Ivana Klickovic
The focus of Ivana Kličković’s practice rests on the process of selection and “sampling” of culturally and chronologically distant visual patterns – such as Japanese woodblock prints, drawings of old theatrical scenery or digital images pulled from the Internet – which she recreates on canvas as simultaneously overlapping layers of reduced image fragments that form large-scale compositions, spatially flat and open to interpretation, both abstract and/or quasi-representational. Confirming atemporality as one of the main features of her painterly gesture, Kličković indirectly but accurately comments on the multidirectional, constant and often chaotic circulation of images in our everyday lives, in which everything has already been seen and exists intertwined, independently from isolated cultural patterns and social phenomena. By reacting to and participating in a global economy of images, in which dissemination of visual information is organised in such a way, Kličković takes over and examines the logic of overlapping, mixing, flexibility, conflict, and simultaneity of visual motifs and styles within her own painting structure. These paintings are not created with pretence to either semantic coherence or didactic intent. If a reference to history or genre of painting is to be used in relation to them, then the landscape, in its broadest sense, could serve as the methodological framework – a landscape that, in Kličković’s paintings, appears as a section of an infinite horizon from which the sequence of the visible is isolated by the eye. In this case, however, we are looking at imaginary landscapes that open up as vast spaces built on a network of fragments overlapping in a way that involves multiple views and that, in this sense, cannot be limited to what is comprehended exclusively by any single eye. (Text: Ana Bogdanovic)

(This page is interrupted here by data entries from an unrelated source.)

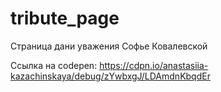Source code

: # tribute_page
Страница дани уважения Софье Ковалевской

Ссылка на codepen:
https://cdpn.io/anastasiia-kazachinskaya/debug/zYwbxgJ/LDAmdnKbqdEr
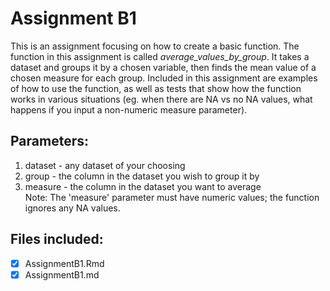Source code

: # Assignment B1

This is an assignment focusing on how to create a basic function. The function in this assignment is called *average_values_by_group*. It takes a dataset and groups it by a chosen variable, then finds the mean value of a chosen measure for each group. Included in this assignment are examples of how to use the function, as well as tests that show how the function works in various situations (eg. when there are NA vs no NA values, what happens if you input a non-numeric measure parameter). 

## Parameters:
1) dataset - any dataset of your choosing
2) group - the column in the dataset you wish to group it by
3) measure - the column in the dataset you want to average  
       Note: The 'measure' parameter must have numeric values; the function ignores any NA values.

## Files included:  
- [x] AssignmentB1.Rmd  
- [x] AssignmentB1.md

Ivana Kličković was born and raised in former Yugoslavia. She graduated from the Faculty of Fine Arts in Belgrade, where she received MA in Painting.
Kličković’s most recent solo exhibition, Paintings, was presented in 2020 at Gallery Gilla Lörcher Berlin. Previous solo exhibitions include ‘here… the moon’ at the Art Gallery, Cultural Center of Belgrade; the Faculty of Architecture; Belgrade Youth Centre; and Centre for Cultural Decontamination, all in Belgrade; and Gallery of Contemporary Art in Pančevo, Serbia. Her work was included in a number of significant group exhibitions in Serbia, including at the Yugoslav Biennial of Young Artists in 1998 and 2004; the 39th and the 42nd October Salon, in 1998 and 2001 respectively; the SKC Student Cultural Centre in Belgrade in 2007 and Abstract Landscape 2.0, at the Cultural Centre of Belgrade in 2022; as well as part of Arcadia Unbound at Funkhaus, Berlin in 2015.